THE PROBLEM - Give back every entry precisely as written, without any of the images.

(Collected data)

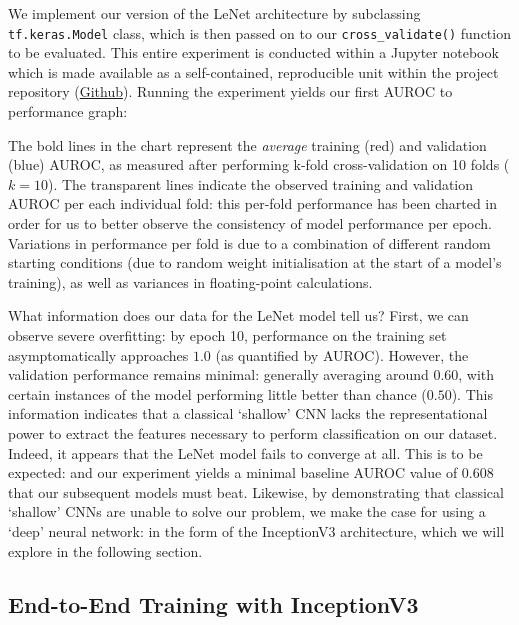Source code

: \noindent
We implement our version of the LeNet architecture by subclassing \texttt{tf.keras.Model} class, which is then passed on to our \texttt{cross_validate()} function to be evaluated. This entire experiment is conducted within a Jupyter notebook which is made available as a self-contained, reproducible unit within the project repository (\href{https://github.com/ShenZhouHong/radiography-ai-project/blob/master/python/initial-evaluation/lenet1998.ipynb}{Github}). Running the experiment yields our first AUROC to performance graph:



\noindent 
The bold lines in the chart represent the \emph{average} training (red) and validation (blue) AUROC, as measured after performing k-fold cross-validation on 10 folds (\(k = 10\)). The transparent lines indicate the observed training and validation AUROC per each individual fold: this per-fold performance has been charted in order for us to better observe the consistency of model performance per epoch. Variations in performance per fold is due to a combination of different random starting conditions (due to random weight initialisation at the start of a model's training), as well as variances in floating-point calculations.

What information does our data for the LeNet model tell us? First, we can observe severe overfitting: by epoch 10, performance on the training set asymptomatically approaches $1.0$ (as quantified by AUROC). However, the validation performance remains minimal: generally averaging around $0.60$, with certain instances of the model performing little better than chance ($0.50$). This information indicates that a classical \enquote*{shallow} CNN lacks the representational power to extract the features necessary to perform classification on our dataset. Indeed, it appears that the LeNet model fails to converge at all. This is to be expected: and our experiment yields a minimal baseline AUROC value of $0.608$ that our subsequent models must beat. Likewise, by demonstrating that classical \enquote*{shallow} CNNs are unable to solve our problem, we make the case for using a \enquote*{deep} neural network: in the form of the InceptionV3 architecture, which we will explore in the following section.

\subsection{End-to-End Training with InceptionV3}

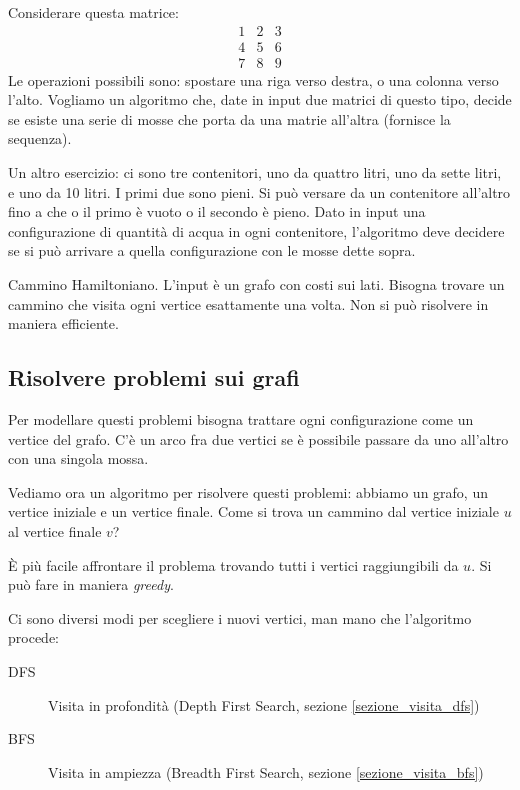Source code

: Considerare questa matrice:
\[
\begin{matrix}
1 & 2 & 3 \\
4 & 5 & 6 \\
7 & 8 & 9
\end{matrix}
\]
Le operazioni possibili sono: spostare una riga verso destra, o una colonna verso l'alto. Vogliamo un algoritmo che, date in input due matrici di questo tipo, decide se esiste una serie di mosse che porta da una matrie all'altra (fornisce la sequenza).

Un altro esercizio: ci sono tre contenitori, uno da quattro litri, uno da sette litri, e uno da 10 litri. I primi due sono pieni. Si pu\`o versare da un contenitore all'altro fino a che o il primo \`e vuoto o il secondo \`e pieno. Dato in input una configurazione di quantit\`a di acqua in ogni contenitore, l'algoritmo deve decidere se si pu\`o arrivare a quella configurazione con le mosse dette sopra.

Cammino Hamiltoniano. L'input \`e un grafo con costi sui lati. Bisogna trovare un cammino che visita ogni vertice esattamente una volta. Non si pu\`o risolvere in maniera efficiente.

\subsection{Risolvere problemi sui grafi}

Per modellare questi problemi bisogna trattare ogni configurazione come un vertice del grafo. C'\`e un arco fra due vertici se \`e possibile passare da uno all'altro con una singola mossa.

Vediamo ora un algoritmo per risolvere questi problemi: abbiamo un grafo, un vertice iniziale e un vertice finale. Come si trova un cammino dal vertice iniziale $u$ al vertice finale $v$?

\`E pi\`u facile affrontare il problema trovando tutti i vertici raggiungibili da $u$. Si pu\`o fare in maniera \emph{greedy}. 

Ci sono diversi modi per scegliere i nuovi vertici, man mano che l'algoritmo procede:
\begin{description}
    \item[DFS] Visita in profondit\`a (Depth First Search, sezione \ref{sezione_visita_dfs})
    \item[BFS] Visita in ampiezza (Breadth First Search, sezione \ref{sezione_visita_bfs})
\end{description}

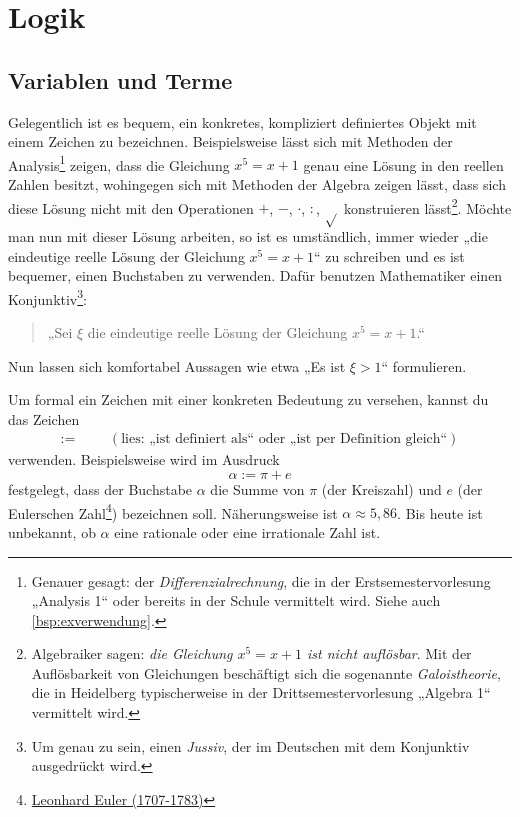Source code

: 

    

\chapter{Logik}


\section{Variablen und Terme}


\begin{nota} \label{zeichendefinieren}
    Gelegentlich ist es bequem, ein konkretes, kompliziert definiertes Objekt mit einem Zeichen zu bezeichnen. Beispielsweise lässt sich mit Methoden der Analysis\footnote{Genauer gesagt: der \emph{Differenzialrechnung}, die in der Erstsemestervorlesung „Analysis 1“ oder bereits in der Schule vermittelt wird. Siehe auch \cref{bsp:exverwendung}.} zeigen, dass die Gleichung $x^5=x+1$ genau eine Lösung in den reellen Zahlen besitzt, wohingegen sich mit Methoden der Algebra zeigen lässt, dass sich diese Lösung nicht mit den Operationen $+$, $-$, $\cdot$, $:$, $\sqrt{}$ konstruieren lässt\footnote{Algebraiker sagen: \emph{die Gleichung $x^5=x+1$ ist nicht auflösbar}. Mit der Auflösbarkeit von Gleichungen beschäftigt sich die sogenannte \emph{Galoistheorie}, die in Heidelberg typischerweise in der Drittsemestervorlesung „Algebra 1“ vermittelt wird.}. Möchte man nun mit dieser Lösung arbeiten, so ist es umständlich, immer wieder „die eindeutige reelle Lösung der Gleichung $x^5=x+1$“ zu schreiben und es ist bequemer, einen Buchstaben zu verwenden. Dafür benutzen Mathematiker einen Konjunktiv\footnote{Um genau zu sein, einen \emph{Jussiv}, der im Deutschen mit dem Konjunktiv ausgedrückt wird.}:
    \begin{quote}
        „Sei $\xi$ die eindeutige reelle Lösung der Gleichung $x^5=x+1$.“  
    \end{quote}
    Nun lassen sich komfortabel Aussagen wie etwa „Es ist $\xi>1$“ formulieren.
    
    Um formal ein Zeichen mit einer konkreten Bedeutung zu versehen, kannst du das Zeichen
    \begin{align*}
        := &&& (\text{lies: „ist definiert als“ oder „ist per Definition gleich“})
    \end{align*}
    verwenden. Beispielsweise wird im Ausdruck
        \[ \alpha:= \pi + e\]
    festgelegt, dass der Buchstabe $\alpha$ die Summe von $\pi$ (der Kreiszahl) und $e$ (der Eulerschen Zahl\footnote{\href{https://de.wikipedia.org/wiki/Leonhard_Euler}{Leonhard Euler (1707-1783)}}) bezeichnen soll. Näherungsweise ist $\alpha \approx 5{,}86$. Bis heute ist unbekannt, ob $\alpha$ eine rationale oder eine irrationale Zahl ist.
    

\end{nota}
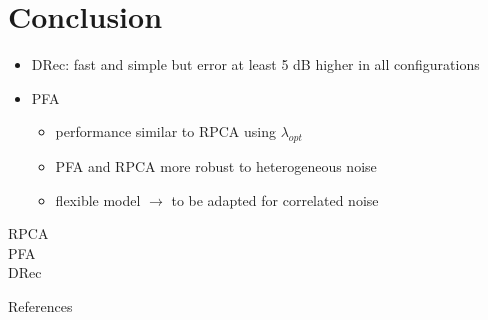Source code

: \documentclass[9pt,xcolor=x11names,compress, notes=show]{beamer}%
\begin{document}
\section*{Conclusion}
\begin{frame}{\insertsectionhead}
	\begin{itemize}
		\item DRec: fast and simple but error at least 5 dB higher in all configurations
		\item PFA 
		\begin{itemize}
		        \item performance similar to RPCA using $\lambda_{opt}$
			\item PFA and RPCA more robust to heterogeneous noise	
			\item flexible model $\rightarrow$ to be adapted for correlated noise	
		\end{itemize}
	\end{itemize}
	
	\begin{center}
		\hspace{-1cm}
		\begin{multicols}{3}
				RPCA\\ PFA \\DRec
		\end{multicols}
	\end{center}

	

\end{frame}


\appendix
\begin{frame}{References}
		
		
\end{frame}


% 
% 
\end{document}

WORKED SOLUTION -
Source code

: \noindent
We implement our version of the LeNet architecture by subclassing \texttt{tf.keras.Model} class, which is then passed on to our \texttt{cross_validate()} function to be evaluated. This entire experiment is conducted within a Jupyter notebook which is made available as a self-contained, reproducible unit within the project repository (\href{https://github.com/ShenZhouHong/radiography-ai-project/blob/master/python/initial-evaluation/lenet1998.ipynb}{Github}). Running the experiment yields our first AUROC to performance graph:



\noindent 
The bold lines in the chart represent the \emph{average} training (red) and validation (blue) AUROC, as measured after performing k-fold cross-validation on 10 folds (\(k = 10\)). The transparent lines indicate the observed training and validation AUROC per each individual fold: this per-fold performance has been charted in order for us to better observe the consistency of model performance per epoch. Variations in performance per fold is due to a combination of different random starting conditions (due to random weight initialisation at the start of a model's training), as well as variances in floating-point calculations.

What information does our data for the LeNet model tell us? First, we can observe severe overfitting: by epoch 10, performance on the training set asymptomatically approaches $1.0$ (as quantified by AUROC). However, the validation performance remains minimal: generally averaging around $0.60$, with certain instances of the model performing little better than chance ($0.50$). This information indicates that a classical \enquote*{shallow} CNN lacks the representational power to extract the features necessary to perform classification on our dataset. Indeed, it appears that the LeNet model fails to converge at all. This is to be expected: and our experiment yields a minimal baseline AUROC value of $0.608$ that our subsequent models must beat. Likewise, by demonstrating that classical \enquote*{shallow} CNNs are unable to solve our problem, we make the case for using a \enquote*{deep} neural network: in the form of the InceptionV3 architecture, which we will explore in the following section.

\subsection{End-to-End Training with InceptionV3}

Source code

: Considerare questa matrice:
\[
\begin{matrix}
1 & 2 & 3 \\
4 & 5 & 6 \\
7 & 8 & 9
\end{matrix}
\]
Le operazioni possibili sono: spostare una riga verso destra, o una colonna verso l'alto. Vogliamo un algoritmo che, date in input due matrici di questo tipo, decide se esiste una serie di mosse che porta da una matrie all'altra (fornisce la sequenza).

Un altro esercizio: ci sono tre contenitori, uno da quattro litri, uno da sette litri, e uno da 10 litri. I primi due sono pieni. Si pu\`o versare da un contenitore all'altro fino a che o il primo \`e vuoto o il secondo \`e pieno. Dato in input una configurazione di quantit\`a di acqua in ogni contenitore, l'algoritmo deve decidere se si pu\`o arrivare a quella configurazione con le mosse dette sopra.

Cammino Hamiltoniano. L'input \`e un grafo con costi sui lati. Bisogna trovare un cammino che visita ogni vertice esattamente una volta. Non si pu\`o risolvere in maniera efficiente.

\subsection{Risolvere problemi sui grafi}

Per modellare questi problemi bisogna trattare ogni configurazione come un vertice del grafo. C'\`e un arco fra due vertici se \`e possibile passare da uno all'altro con una singola mossa.

Vediamo ora un algoritmo per risolvere questi problemi: abbiamo un grafo, un vertice iniziale e un vertice finale. Come si trova un cammino dal vertice iniziale $u$ al vertice finale $v$?

\`E pi\`u facile affrontare il problema trovando tutti i vertici raggiungibili da $u$. Si pu\`o fare in maniera \emph{greedy}. 

Ci sono diversi modi per scegliere i nuovi vertici, man mano che l'algoritmo procede:
\begin{description}
    \item[DFS] Visita in profondit\`a (Depth First Search, sezione \ref{sezione_visita_dfs})
    \item[BFS] Visita in ampiezza (Breadth First Search, sezione \ref{sezione_visita_bfs})
\end{description}

Source code

: 

    

\chapter{Logik}


\section{Variablen und Terme}


\begin{nota} \label{zeichendefinieren}
    Gelegentlich ist es bequem, ein konkretes, kompliziert definiertes Objekt mit einem Zeichen zu bezeichnen. Beispielsweise lässt sich mit Methoden der Analysis\footnote{Genauer gesagt: der \emph{Differenzialrechnung}, die in der Erstsemestervorlesung „Analysis 1“ oder bereits in der Schule vermittelt wird. Siehe auch \cref{bsp:exverwendung}.} zeigen, dass die Gleichung $x^5=x+1$ genau eine Lösung in den reellen Zahlen besitzt, wohingegen sich mit Methoden der Algebra zeigen lässt, dass sich diese Lösung nicht mit den Operationen $+$, $-$, $\cdot$, $:$, $\sqrt{}$ konstruieren lässt\footnote{Algebraiker sagen: \emph{die Gleichung $x^5=x+1$ ist nicht auflösbar}. Mit der Auflösbarkeit von Gleichungen beschäftigt sich die sogenannte \emph{Galoistheorie}, die in Heidelberg typischerweise in der Drittsemestervorlesung „Algebra 1“ vermittelt wird.}. Möchte man nun mit dieser Lösung arbeiten, so ist es umständlich, immer wieder „die eindeutige reelle Lösung der Gleichung $x^5=x+1$“ zu schreiben und es ist bequemer, einen Buchstaben zu verwenden. Dafür benutzen Mathematiker einen Konjunktiv\footnote{Um genau zu sein, einen \emph{Jussiv}, der im Deutschen mit dem Konjunktiv ausgedrückt wird.}:
    \begin{quote}
        „Sei $\xi$ die eindeutige reelle Lösung der Gleichung $x^5=x+1$.“  
    \end{quote}
    Nun lassen sich komfortabel Aussagen wie etwa „Es ist $\xi>1$“ formulieren.
    
    Um formal ein Zeichen mit einer konkreten Bedeutung zu versehen, kannst du das Zeichen
    \begin{align*}
        := &&& (\text{lies: „ist definiert als“ oder „ist per Definition gleich“})
    \end{align*}
    verwenden. Beispielsweise wird im Ausdruck
        \[ \alpha:= \pi + e\]
    festgelegt, dass der Buchstabe $\alpha$ die Summe von $\pi$ (der Kreiszahl) und $e$ (der Eulerschen Zahl\footnote{\href{https://de.wikipedia.org/wiki/Leonhard_Euler}{Leonhard Euler (1707-1783)}}) bezeichnen soll. Näherungsweise ist $\alpha \approx 5{,}86$. Bis heute ist unbekannt, ob $\alpha$ eine rationale oder eine irrationale Zahl ist.
    

\end{nota}
Source code

: \documentclass[9pt,xcolor=x11names,compress, notes=show]{beamer}%
\begin{document}
\section*{Conclusion}
\begin{frame}{\insertsectionhead}
	\begin{itemize}
		\item DRec: fast and simple but error at least 5 dB higher in all configurations
		\item PFA 
		\begin{itemize}
		        \item performance similar to RPCA using $\lambda_{opt}$
			\item PFA and RPCA more robust to heterogeneous noise	
			\item flexible model $\rightarrow$ to be adapted for correlated noise	
		\end{itemize}
	\end{itemize}
	
	\begin{center}
		\hspace{-1cm}
		\begin{multicols}{3}
				RPCA\\ PFA \\DRec
		\end{multicols}
	\end{center}

	

\end{frame}


\appendix
\begin{frame}{References}
		
		
\end{frame}


% 
% 
\end{document}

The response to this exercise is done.